The topics Walker covers in the book are also wide open. He’s happy to be the butt of his own joke, if that’s how the story played out. Whether it’s having his entire audience of eight leave his gig at the Austin rodeo in unison to watch a monkey ride a dog to not being asked to stay on stage for playing Jimmy Reed wrong, Walker is not afraid to share these tales. 

With so many miles traveled over so many years, even Walker was surprised at how well he was able to remember these times with such specificity.

“Most of these stories here are just road lore stories that I never wrote down, but would just tell to people ‘you wouldn’t believe what happened at this crazy ass gig we did.’ For some reason – I don’t know why – I can remember these details from 30 years ago,” Walker jokes. “I don’t remember what I had for breakfast, but I remember these things. They’re burned into me.

“As I started to crack open these essays, it all came flooding back to me and was really… fun. I hate to use that word, but it was. It was so… I wasn’t trying. That’s when I knew I was in the pocket. There have been so many times in my career where I have steered something. Like trying to steer a muse and that shit never works. You just got to get in the way of it or get in the stream of it. When that feeling started happening with the book, I was like I’m going to be quiet and keep on writing.”

“Your Van is on Fire” is another in a long line of artistic projects that would have never seen the light of day had it not been for the Covid pandemic. Walker’s inclusion of original poetry and artwork offers a unique view into the craziness his eyes have seen since he was a child.

Walker is spending the pandemic close to his family in North Carolina. As he anxiously awaits to see what the post-Covid world looks like for a musician, he’s happy to take a minute or two to breath and see what other muses cross his path.

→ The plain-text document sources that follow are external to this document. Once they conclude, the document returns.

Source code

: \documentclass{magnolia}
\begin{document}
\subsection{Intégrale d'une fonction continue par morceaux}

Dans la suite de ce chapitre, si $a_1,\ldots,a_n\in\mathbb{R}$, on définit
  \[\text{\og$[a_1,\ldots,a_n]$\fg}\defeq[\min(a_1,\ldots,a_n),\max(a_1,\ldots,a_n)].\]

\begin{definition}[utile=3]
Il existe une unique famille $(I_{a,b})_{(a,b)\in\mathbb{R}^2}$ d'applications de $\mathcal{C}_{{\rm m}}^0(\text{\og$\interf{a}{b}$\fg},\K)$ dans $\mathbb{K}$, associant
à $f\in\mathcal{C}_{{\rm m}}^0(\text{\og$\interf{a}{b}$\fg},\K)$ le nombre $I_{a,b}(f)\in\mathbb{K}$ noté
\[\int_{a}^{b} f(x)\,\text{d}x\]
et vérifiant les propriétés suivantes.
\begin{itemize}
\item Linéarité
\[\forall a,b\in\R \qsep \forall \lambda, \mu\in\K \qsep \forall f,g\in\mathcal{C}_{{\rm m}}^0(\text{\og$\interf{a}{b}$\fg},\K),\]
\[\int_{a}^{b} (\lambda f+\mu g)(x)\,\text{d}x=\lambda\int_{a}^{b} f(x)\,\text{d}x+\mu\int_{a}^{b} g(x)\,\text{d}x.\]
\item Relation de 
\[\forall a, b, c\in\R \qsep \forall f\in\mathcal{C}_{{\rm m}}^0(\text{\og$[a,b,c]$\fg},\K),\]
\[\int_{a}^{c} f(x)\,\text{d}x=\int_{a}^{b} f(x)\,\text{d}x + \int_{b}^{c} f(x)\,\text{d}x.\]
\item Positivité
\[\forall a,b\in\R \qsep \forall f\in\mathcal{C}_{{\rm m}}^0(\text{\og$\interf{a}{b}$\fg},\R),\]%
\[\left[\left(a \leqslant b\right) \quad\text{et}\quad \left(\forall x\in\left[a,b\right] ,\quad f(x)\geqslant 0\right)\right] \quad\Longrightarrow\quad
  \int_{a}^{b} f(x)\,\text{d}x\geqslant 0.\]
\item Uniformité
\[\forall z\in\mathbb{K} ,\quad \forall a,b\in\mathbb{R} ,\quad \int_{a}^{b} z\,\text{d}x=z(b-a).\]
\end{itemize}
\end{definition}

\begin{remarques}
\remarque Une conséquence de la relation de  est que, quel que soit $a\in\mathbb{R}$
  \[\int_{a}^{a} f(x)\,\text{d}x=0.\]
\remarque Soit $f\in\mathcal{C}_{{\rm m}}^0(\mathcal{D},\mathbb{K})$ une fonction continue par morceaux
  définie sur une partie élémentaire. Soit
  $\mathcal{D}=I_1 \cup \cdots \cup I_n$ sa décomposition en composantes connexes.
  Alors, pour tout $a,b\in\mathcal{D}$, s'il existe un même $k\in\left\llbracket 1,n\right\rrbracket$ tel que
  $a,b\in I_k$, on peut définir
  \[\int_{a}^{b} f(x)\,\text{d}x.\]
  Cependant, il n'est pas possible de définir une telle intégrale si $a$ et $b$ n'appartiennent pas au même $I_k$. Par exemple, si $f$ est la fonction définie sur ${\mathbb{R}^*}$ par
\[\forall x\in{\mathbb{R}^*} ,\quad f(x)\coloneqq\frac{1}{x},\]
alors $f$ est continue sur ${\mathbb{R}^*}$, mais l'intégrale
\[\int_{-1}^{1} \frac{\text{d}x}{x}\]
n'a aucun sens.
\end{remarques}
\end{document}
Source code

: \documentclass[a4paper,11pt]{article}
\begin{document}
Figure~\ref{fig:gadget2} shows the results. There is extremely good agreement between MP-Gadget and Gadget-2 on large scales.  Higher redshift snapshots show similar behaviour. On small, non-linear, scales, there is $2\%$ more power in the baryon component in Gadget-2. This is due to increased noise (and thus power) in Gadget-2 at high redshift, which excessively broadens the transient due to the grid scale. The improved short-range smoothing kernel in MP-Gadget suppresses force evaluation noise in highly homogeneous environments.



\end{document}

“I just moved to Asheville, North Carolina. My mother, father and family live there. It was a good place with Covid and everything, to hang and have no gigs. It’s where I was in my life. I needed a soft place to land so I found myself in the mountains,” Walker states.

“It’s good for my nervous system. I do have an aspiration of writing a novel one day and have some ideas percolating. That’s gonna be a big ole’ big ole’ but who knows.

“It’s so freeing for me because there’s nothing. Just me and the page.”